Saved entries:
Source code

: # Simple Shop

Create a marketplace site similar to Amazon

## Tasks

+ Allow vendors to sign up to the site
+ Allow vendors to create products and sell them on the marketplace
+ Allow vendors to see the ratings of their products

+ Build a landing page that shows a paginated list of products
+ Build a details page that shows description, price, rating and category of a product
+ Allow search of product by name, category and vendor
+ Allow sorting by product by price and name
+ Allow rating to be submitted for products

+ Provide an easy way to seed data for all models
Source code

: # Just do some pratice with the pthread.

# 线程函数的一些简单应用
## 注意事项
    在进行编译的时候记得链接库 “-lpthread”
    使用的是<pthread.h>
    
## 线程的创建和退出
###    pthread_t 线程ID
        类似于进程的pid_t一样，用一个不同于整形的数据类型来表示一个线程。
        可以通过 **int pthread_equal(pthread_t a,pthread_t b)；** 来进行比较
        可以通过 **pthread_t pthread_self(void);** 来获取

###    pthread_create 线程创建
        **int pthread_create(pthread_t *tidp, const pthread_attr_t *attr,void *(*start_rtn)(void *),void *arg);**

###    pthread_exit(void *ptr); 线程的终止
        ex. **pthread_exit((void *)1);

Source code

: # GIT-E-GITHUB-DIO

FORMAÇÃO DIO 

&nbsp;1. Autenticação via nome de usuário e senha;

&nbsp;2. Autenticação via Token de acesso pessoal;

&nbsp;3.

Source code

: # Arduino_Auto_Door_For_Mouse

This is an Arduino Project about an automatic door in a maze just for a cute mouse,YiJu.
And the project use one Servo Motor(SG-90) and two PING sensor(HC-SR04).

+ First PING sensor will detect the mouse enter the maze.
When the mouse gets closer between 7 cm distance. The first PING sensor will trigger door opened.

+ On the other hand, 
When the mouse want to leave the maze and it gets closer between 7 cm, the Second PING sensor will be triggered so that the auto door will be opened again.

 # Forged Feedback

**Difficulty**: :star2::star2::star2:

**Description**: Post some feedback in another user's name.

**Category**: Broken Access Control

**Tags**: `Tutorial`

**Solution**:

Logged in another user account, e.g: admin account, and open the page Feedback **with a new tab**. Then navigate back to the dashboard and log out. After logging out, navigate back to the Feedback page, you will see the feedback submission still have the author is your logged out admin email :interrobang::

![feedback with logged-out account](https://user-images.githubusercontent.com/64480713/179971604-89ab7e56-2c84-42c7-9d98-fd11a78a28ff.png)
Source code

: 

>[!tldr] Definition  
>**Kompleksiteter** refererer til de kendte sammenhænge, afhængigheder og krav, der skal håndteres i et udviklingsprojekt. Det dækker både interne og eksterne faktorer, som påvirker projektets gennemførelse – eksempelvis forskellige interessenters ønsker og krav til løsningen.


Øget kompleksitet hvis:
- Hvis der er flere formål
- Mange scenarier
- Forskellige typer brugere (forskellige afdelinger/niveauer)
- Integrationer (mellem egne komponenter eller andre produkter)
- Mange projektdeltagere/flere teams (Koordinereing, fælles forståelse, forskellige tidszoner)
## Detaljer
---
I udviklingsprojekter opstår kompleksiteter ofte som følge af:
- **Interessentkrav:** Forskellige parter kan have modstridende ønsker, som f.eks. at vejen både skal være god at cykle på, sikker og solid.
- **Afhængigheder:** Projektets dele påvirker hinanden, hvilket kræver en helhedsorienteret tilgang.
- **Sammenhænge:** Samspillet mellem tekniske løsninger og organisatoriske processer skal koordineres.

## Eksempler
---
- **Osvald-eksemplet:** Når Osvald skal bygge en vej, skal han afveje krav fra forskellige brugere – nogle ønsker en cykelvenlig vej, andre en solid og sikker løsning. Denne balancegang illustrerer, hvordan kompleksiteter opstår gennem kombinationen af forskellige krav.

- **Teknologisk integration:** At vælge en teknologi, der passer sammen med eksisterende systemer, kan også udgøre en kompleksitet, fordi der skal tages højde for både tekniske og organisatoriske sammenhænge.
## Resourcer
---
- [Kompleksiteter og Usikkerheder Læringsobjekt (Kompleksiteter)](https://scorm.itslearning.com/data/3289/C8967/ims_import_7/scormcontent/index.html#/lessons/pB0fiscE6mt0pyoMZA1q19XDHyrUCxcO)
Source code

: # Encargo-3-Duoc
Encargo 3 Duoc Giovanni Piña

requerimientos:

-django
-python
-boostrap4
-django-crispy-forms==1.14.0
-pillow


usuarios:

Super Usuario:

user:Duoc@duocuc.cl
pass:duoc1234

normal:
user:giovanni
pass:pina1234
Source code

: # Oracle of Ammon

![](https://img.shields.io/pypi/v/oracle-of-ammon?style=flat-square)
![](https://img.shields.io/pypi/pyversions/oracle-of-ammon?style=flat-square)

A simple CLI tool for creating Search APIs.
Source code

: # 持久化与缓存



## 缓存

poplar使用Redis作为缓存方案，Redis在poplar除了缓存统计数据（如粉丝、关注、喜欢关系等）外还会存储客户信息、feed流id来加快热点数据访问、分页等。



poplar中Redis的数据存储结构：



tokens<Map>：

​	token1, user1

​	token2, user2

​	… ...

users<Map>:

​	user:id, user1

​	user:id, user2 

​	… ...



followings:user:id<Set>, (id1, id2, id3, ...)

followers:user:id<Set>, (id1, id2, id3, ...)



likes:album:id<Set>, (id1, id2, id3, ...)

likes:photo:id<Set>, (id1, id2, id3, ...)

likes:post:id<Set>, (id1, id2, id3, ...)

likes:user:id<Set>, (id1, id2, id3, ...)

The problem: Copy exactly the lines from the top of the entries through the line with "of a product" in it, please, keeping both ends and adding nothing.

Answer for the task:
Source code

: # Simple Shop

Create a marketplace site similar to Amazon

## Tasks

+ Allow vendors to sign up to the site
+ Allow vendors to create products and sell them on the marketplace
+ Allow vendors to see the ratings of their products

+ Build a landing page that shows a paginated list of products
+ Build a details page that shows description, price, rating and category of a product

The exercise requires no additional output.